Blood brain barrier permeability and therapeutic time window of Ginkgolide B in ischemia–reperfusion injury

The goal of this study was to estimate the blood brain barrier (BBB) permeability of Ginkgolide B in normal condition and models of ischemia both in vivo and in vitro. A sensitive LC-MS/MS analytical method was developed to determinate accurately the concentration of Ginkgolide B in cell, plasma and brain tissue. The injured rat brain microvessel endothelial cells (RBMECs) induced by Na2S2O4 served as a hypoxia/reoxygenation model in vitro. Intracellular concentration of Ginkgolide B increased in injured cells in a concentration-dependent manner.

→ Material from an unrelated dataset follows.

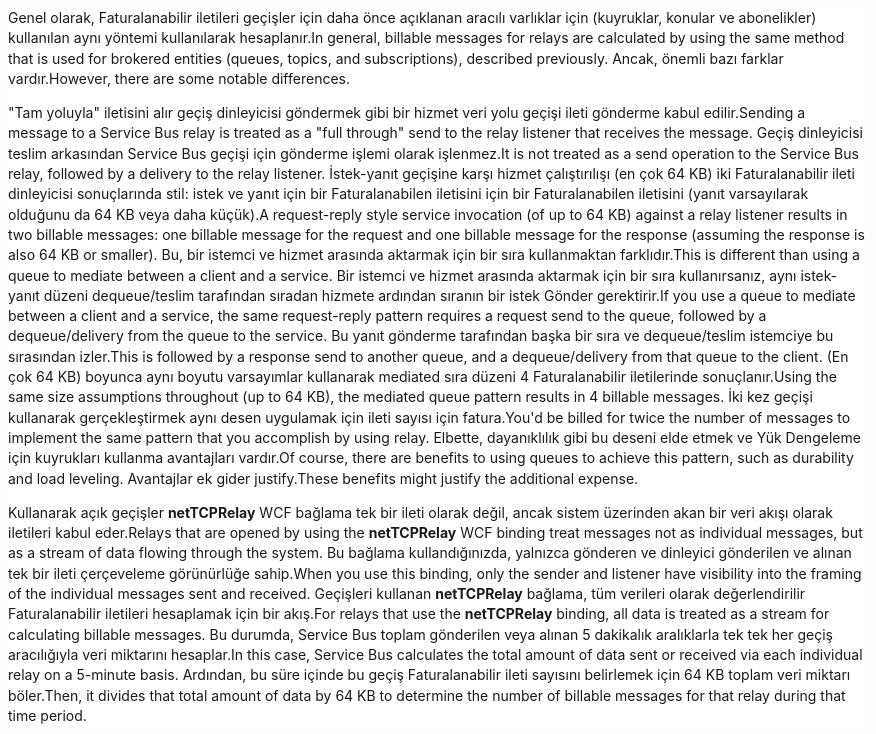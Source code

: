 <span data-ttu-id="e4644-157">Genel olarak, Faturalanabilir iletileri geçişler için daha önce açıklanan aracılı varlıklar için (kuyruklar, konular ve abonelikler) kullanılan aynı yöntemi kullanılarak hesaplanır.</span><span class="sxs-lookup"><span data-stu-id="e4644-157">In general, billable messages for relays are calculated by using the same method that is used for brokered entities (queues, topics, and subscriptions), described previously.</span></span> <span data-ttu-id="e4644-158">Ancak, önemli bazı farklar vardır.</span><span class="sxs-lookup"><span data-stu-id="e4644-158">However, there are some notable differences.</span></span>

<span data-ttu-id="e4644-159">"Tam yoluyla" iletisini alır geçiş dinleyicisi göndermek gibi bir hizmet veri yolu geçişi ileti gönderme kabul edilir.</span><span class="sxs-lookup"><span data-stu-id="e4644-159">Sending a message to a Service Bus relay is treated as a "full through" send to the relay listener that receives the message.</span></span> <span data-ttu-id="e4644-160">Geçiş dinleyicisi teslim arkasından Service Bus geçişi için gönderme işlemi olarak işlenmez.</span><span class="sxs-lookup"><span data-stu-id="e4644-160">It is not treated as a send operation to the Service Bus relay, followed by a delivery to the relay listener.</span></span> <span data-ttu-id="e4644-161">İstek-yanıt geçişine karşı hizmet çalıştırılışı (en çok 64 KB) iki Faturalanabilir ileti dinleyicisi sonuçlarında stil: istek ve yanıt için bir Faturalanabilen iletisini için bir Faturalanabilen iletisini (yanıt varsayılarak olduğunu da 64 KB veya daha küçük).</span><span class="sxs-lookup"><span data-stu-id="e4644-161">A request-reply style service invocation (of up to 64 KB) against a relay listener results in two billable messages: one billable message for the request and one billable message for the response (assuming the response is also 64 KB or smaller).</span></span> <span data-ttu-id="e4644-162">Bu, bir istemci ve hizmet arasında aktarmak için bir sıra kullanmaktan farklıdır.</span><span class="sxs-lookup"><span data-stu-id="e4644-162">This is different than using a queue to mediate between a client and a service.</span></span> <span data-ttu-id="e4644-163">Bir istemci ve hizmet arasında aktarmak için bir sıra kullanırsanız, aynı istek-yanıt düzeni dequeue/teslim tarafından sıradan hizmete ardından sıranın bir istek Gönder gerektirir.</span><span class="sxs-lookup"><span data-stu-id="e4644-163">If you use a queue to mediate between a client and a service, the same request-reply pattern requires a request send to the queue, followed by a dequeue/delivery from the queue to the service.</span></span> <span data-ttu-id="e4644-164">Bu yanıt gönderme tarafından başka bir sıra ve dequeue/teslim istemciye bu sırasından izler.</span><span class="sxs-lookup"><span data-stu-id="e4644-164">This is followed by a response send to another queue, and a dequeue/delivery from that queue to the client.</span></span> <span data-ttu-id="e4644-165">(En çok 64 KB) boyunca aynı boyutu varsayımlar kullanarak mediated sıra düzeni 4 Faturalanabilir iletilerinde sonuçlanır.</span><span class="sxs-lookup"><span data-stu-id="e4644-165">Using the same size assumptions throughout (up to 64 KB), the mediated queue pattern results in 4 billable messages.</span></span> <span data-ttu-id="e4644-166">İki kez geçişi kullanarak gerçekleştirmek aynı desen uygulamak için ileti sayısı için fatura.</span><span class="sxs-lookup"><span data-stu-id="e4644-166">You'd be billed for twice the number of messages to implement the same pattern that you accomplish by using relay.</span></span> <span data-ttu-id="e4644-167">Elbette, dayanıklılık gibi bu deseni elde etmek ve Yük Dengeleme için kuyrukları kullanma avantajları vardır.</span><span class="sxs-lookup"><span data-stu-id="e4644-167">Of course, there are benefits to using queues to achieve this pattern, such as durability and load leveling.</span></span> <span data-ttu-id="e4644-168">Avantajlar ek gider justify.</span><span class="sxs-lookup"><span data-stu-id="e4644-168">These benefits might justify the additional expense.</span></span>

<span data-ttu-id="e4644-169">Kullanarak açık geçişler **netTCPRelay** WCF bağlama tek bir ileti olarak değil, ancak sistem üzerinden akan bir veri akışı olarak iletileri kabul eder.</span><span class="sxs-lookup"><span data-stu-id="e4644-169">Relays that are opened by using the **netTCPRelay** WCF binding treat messages not as individual messages, but as a stream of data flowing through the system.</span></span> <span data-ttu-id="e4644-170">Bu bağlama kullandığınızda, yalnızca gönderen ve dinleyici gönderilen ve alınan tek bir ileti çerçeveleme görünürlüğe sahip.</span><span class="sxs-lookup"><span data-stu-id="e4644-170">When you use this binding, only the sender and listener have visibility into the framing of the individual messages sent and received.</span></span> <span data-ttu-id="e4644-171">Geçişleri kullanan **netTCPRelay** bağlama, tüm verileri olarak değerlendirilir Faturalanabilir iletileri hesaplamak için bir akış.</span><span class="sxs-lookup"><span data-stu-id="e4644-171">For relays that use the **netTCPRelay** binding, all data is treated as a stream for calculating billable messages.</span></span> <span data-ttu-id="e4644-172">Bu durumda, Service Bus toplam gönderilen veya alınan 5 dakikalık aralıklarla tek tek her geçiş aracılığıyla veri miktarını hesaplar.</span><span class="sxs-lookup"><span data-stu-id="e4644-172">In this case, Service Bus calculates the total amount of data sent or received via each individual relay on a 5-minute basis.</span></span> <span data-ttu-id="e4644-173">Ardından, bu süre içinde bu geçiş Faturalanabilir ileti sayısını belirlemek için 64 KB toplam veri miktarı böler.</span><span class="sxs-lookup"><span data-stu-id="e4644-173">Then, it divides that total amount of data by 64 KB to determine the number of billable messages for that relay during that time period.</span></span>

As a model of in vivo—ischemia/reperfusion, we performed middle cerebral artery occlusion (MCAO) in rats. Concentration of Ginkgolide B in the brain tissues showed higher in cerebral ischemia-reperfused animals than that in normal rats. To evaluate potential clinical effect of Ginkgolide B, we determined therapeutic time window in MCAO rats. Up to i.v. administration at 2 h after reperfusion of rats, Ginkgolide B could decrease infarction volume and brain edema, exerting significant protective effect in cerebral ischemia injury. In conclusion, Ginkgolide B could pass through BBB, especially after ischemia–reperfusion injury of brain, and might be therapeutically effective for ischemia/reperfusion injury of human brain.